#### Saved data entries
=== Begin Enclosure ===
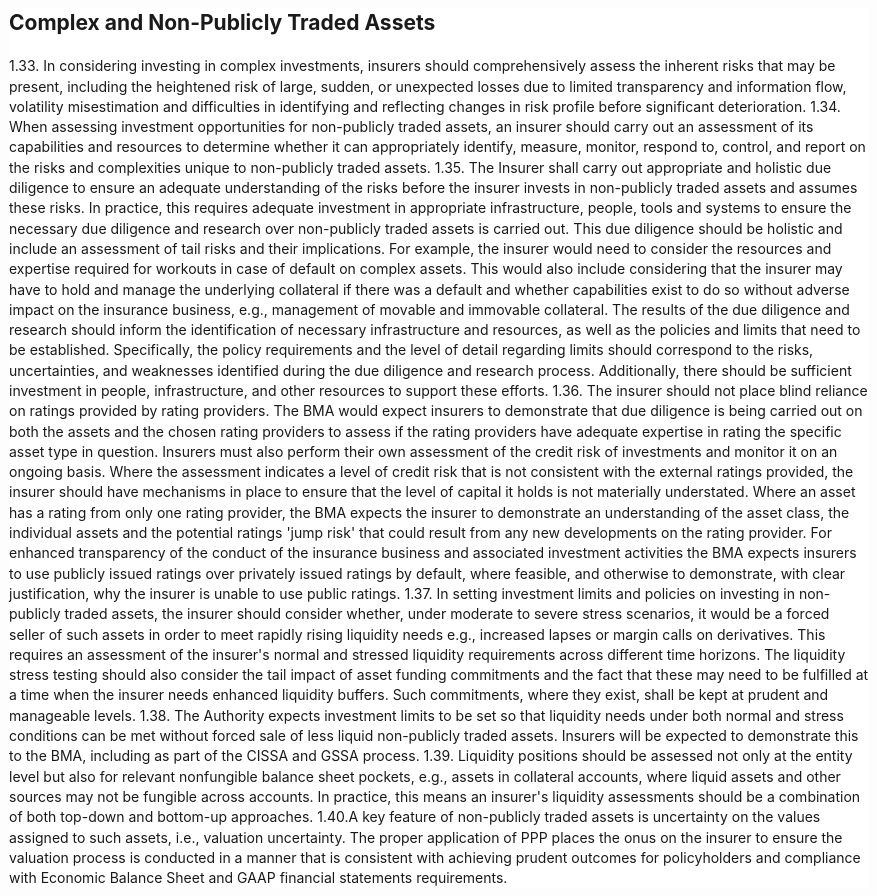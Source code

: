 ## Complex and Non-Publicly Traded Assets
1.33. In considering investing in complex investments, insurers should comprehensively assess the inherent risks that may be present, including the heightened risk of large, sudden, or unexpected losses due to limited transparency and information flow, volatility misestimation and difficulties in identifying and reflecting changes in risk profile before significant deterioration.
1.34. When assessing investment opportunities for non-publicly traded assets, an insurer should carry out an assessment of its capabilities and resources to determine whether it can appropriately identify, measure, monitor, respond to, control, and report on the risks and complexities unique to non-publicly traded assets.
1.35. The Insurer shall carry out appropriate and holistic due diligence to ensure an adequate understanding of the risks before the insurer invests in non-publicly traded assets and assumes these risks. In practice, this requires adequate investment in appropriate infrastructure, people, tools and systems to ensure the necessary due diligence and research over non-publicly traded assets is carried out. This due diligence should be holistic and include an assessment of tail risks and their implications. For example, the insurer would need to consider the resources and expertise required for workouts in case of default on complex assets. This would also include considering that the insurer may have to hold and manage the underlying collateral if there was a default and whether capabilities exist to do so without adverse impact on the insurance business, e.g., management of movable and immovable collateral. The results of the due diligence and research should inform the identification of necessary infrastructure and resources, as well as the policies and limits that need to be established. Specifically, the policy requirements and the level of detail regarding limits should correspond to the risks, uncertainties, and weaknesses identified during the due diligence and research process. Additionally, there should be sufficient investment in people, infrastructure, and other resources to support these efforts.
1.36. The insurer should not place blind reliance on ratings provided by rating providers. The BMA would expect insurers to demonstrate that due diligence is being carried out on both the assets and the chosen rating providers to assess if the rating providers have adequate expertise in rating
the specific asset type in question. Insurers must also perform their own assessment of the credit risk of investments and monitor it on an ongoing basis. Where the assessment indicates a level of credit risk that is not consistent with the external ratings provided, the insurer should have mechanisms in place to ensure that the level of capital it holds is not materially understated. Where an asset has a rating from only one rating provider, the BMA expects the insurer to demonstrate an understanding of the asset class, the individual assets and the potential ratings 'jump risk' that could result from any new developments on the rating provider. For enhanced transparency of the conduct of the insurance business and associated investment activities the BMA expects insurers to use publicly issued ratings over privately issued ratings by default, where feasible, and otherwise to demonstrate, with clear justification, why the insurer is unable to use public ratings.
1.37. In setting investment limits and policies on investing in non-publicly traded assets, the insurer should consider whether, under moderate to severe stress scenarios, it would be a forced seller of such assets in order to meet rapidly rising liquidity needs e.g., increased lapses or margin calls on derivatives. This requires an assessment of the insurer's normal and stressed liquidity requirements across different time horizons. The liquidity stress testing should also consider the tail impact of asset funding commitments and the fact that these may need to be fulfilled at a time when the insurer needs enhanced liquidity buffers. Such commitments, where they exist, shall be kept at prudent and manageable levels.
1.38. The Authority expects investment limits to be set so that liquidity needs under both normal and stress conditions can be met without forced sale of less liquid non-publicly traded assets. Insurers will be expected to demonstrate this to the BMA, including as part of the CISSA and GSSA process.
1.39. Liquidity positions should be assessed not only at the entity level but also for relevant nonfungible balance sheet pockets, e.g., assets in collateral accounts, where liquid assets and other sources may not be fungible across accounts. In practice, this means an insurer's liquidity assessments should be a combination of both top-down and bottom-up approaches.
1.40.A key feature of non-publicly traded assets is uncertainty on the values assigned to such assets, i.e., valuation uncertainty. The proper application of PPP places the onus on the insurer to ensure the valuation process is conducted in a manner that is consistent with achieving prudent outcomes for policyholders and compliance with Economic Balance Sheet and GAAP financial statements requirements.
=== End Enclosure ===
=== Begin Enclosure ===
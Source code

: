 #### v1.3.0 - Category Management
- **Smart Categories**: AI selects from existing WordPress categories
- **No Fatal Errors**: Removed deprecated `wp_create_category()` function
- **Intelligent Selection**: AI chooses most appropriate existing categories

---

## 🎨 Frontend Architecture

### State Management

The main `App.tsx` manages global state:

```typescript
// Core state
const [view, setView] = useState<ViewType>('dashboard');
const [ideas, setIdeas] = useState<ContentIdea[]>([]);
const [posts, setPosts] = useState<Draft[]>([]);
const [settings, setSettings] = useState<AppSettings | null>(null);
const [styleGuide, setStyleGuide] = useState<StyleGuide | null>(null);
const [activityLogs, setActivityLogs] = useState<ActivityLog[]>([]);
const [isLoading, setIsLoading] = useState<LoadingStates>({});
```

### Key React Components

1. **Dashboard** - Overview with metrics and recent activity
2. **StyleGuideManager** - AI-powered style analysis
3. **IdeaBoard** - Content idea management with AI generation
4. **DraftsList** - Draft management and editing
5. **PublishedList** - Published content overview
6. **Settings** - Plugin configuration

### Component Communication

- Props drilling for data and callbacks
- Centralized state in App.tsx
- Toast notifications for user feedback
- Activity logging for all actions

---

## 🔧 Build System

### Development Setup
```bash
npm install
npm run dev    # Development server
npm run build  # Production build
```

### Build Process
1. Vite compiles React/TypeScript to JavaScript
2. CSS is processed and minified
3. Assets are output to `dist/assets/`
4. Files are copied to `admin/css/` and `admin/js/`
=== End Enclosure ===
=== Begin Enclosure ===
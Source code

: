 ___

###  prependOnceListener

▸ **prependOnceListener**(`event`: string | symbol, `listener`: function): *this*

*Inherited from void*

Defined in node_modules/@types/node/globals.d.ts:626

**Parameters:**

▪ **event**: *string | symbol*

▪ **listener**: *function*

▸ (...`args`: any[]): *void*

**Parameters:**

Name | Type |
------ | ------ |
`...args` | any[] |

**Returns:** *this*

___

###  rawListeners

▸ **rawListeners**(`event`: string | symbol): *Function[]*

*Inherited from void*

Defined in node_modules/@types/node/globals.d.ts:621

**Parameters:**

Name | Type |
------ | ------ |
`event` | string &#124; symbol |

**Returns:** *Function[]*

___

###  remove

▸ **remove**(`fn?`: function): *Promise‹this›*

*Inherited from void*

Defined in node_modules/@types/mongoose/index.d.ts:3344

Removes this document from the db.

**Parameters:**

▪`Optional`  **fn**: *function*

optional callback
=== End Enclosure ===
#### What the task asks
Your task is to retype the entries verbatim, starting with the line that holds "Defined in node_modules/@types/mongoose/index.d.ts:3344" and stopping after the line that holds "optional callback".

#### Output for this exercise
Defined in node_modules/@types/mongoose/index.d.ts:3344

Removes this document from the db.

**Parameters:**

▪`Optional`  **fn**: *function*

optional callback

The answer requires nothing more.